Available data |
↓
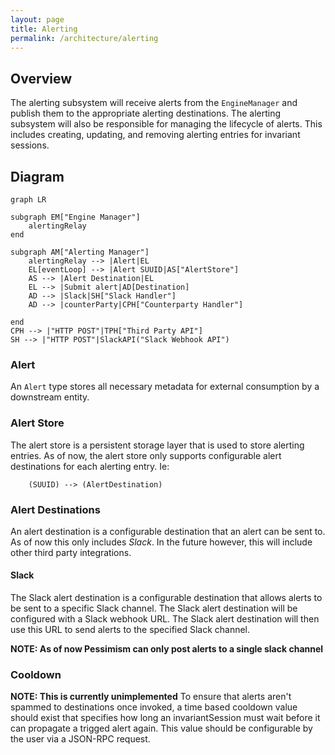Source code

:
 ```yaml
---
layout: page
title: Alerting
permalink: /architecture/alerting
---
```


## Overview
The alerting subsystem will receive alerts from the `EngineManager` and publish them to the appropriate alerting destinations. The alerting subsystem will also be responsible for managing the lifecycle of alerts. This includes creating, updating, and removing alerting entries for invariant sessions.

## Diagram
```mermaid!
graph LR

subgraph EM["Engine Manager"]
    alertingRelay
end

subgraph AM["Alerting Manager"]
    alertingRelay --> |Alert|EL
    EL[eventLoop] --> |Alert SUUID|AS["AlertStore"]
    AS --> |Alert Destination|EL
    EL --> |Submit alert|AD[Destination]
    AD --> |Slack|SH["Slack Handler"]
    AD --> |counterParty|CPH["Counterparty Handler"]

end
CPH --> |"HTTP POST"|TPH["Third Party API"]
SH --> |"HTTP POST"|SlackAPI("Slack Webhook API")

```

### Alert
An `Alert` type stores all necessary metadata for external consumption by a downstream entity. 
### Alert Store
The alert store is a persistent storage layer that is used to store alerting entries. As of now, the alert store only supports configurable alert destinations for each alerting entry. Ie:
```
    (SUUID) --> (AlertDestination)
```

### Alert Destinations
An alert destination is a configurable destination that an alert can be sent to. As of now this only includes _Slack_. In the future however, this will include other third party integrations.

#### Slack
The Slack alert destination is a configurable destination that allows alerts to be sent to a specific Slack channel. The Slack alert destination will be configured with a Slack webhook URL. The Slack alert destination will then use this URL to send alerts to the specified Slack channel.

**NOTE: As of now Pessimism can only post alerts to a single slack channel**

### Cooldown
**NOTE: This is currently unimplemented**
To ensure that alerts aren't spammed to destinations once invoked, a time based cooldown value should exist that specifies how long an invariantSession must wait before it can propagate a trigged alert again. This value should be configurable by the user via a JSON-RPC request.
↑
Task prompt | Repeat the entries exactly as they are given, leaving out each image.

Solution to this task |
Source code

:
 ```yaml
---
layout: page
title: Alerting
permalink: /architecture/alerting
---
```


## Overview
The alerting subsystem will receive alerts from the `EngineManager` and publish them to the appropriate alerting destinations. The alerting subsystem will also be responsible for managing the lifecycle of alerts. This includes creating, updating, and removing alerting entries for invariant sessions.

## Diagram
```mermaid!
graph LR

subgraph EM["Engine Manager"]
    alertingRelay
end

subgraph AM["Alerting Manager"]
    alertingRelay --> |Alert|EL
    EL[eventLoop] --> |Alert SUUID|AS["AlertStore"]
    AS --> |Alert Destination|EL
    EL --> |Submit alert|AD[Destination]
    AD --> |Slack|SH["Slack Handler"]
    AD --> |counterParty|CPH["Counterparty Handler"]

end
CPH --> |"HTTP POST"|TPH["Third Party API"]
SH --> |"HTTP POST"|SlackAPI("Slack Webhook API")

```

### Alert
An `Alert` type stores all necessary metadata for external consumption by a downstream entity. 
### Alert Store
The alert store is a persistent storage layer that is used to store alerting entries. As of now, the alert store only supports configurable alert destinations for each alerting entry. Ie:
```
    (SUUID) --> (AlertDestination)
```

### Alert Destinations
An alert destination is a configurable destination that an alert can be sent to. As of now this only includes _Slack_. In the future however, this will include other third party integrations.

#### Slack
The Slack alert destination is a configurable destination that allows alerts to be sent to a specific Slack channel. The Slack alert destination will be configured with a Slack webhook URL. The Slack alert destination will then use this URL to send alerts to the specified Slack channel.

**NOTE: As of now Pessimism can only post alerts to a single slack channel**

### Cooldown
**NOTE: This is currently unimplemented**
To ensure that alerts aren't spammed to destinations once invoked, a time based cooldown value should exist that specifies how long an invariantSession must wait before it can propagate a trigged alert again. This value should be configurable by the user via a JSON-RPC request.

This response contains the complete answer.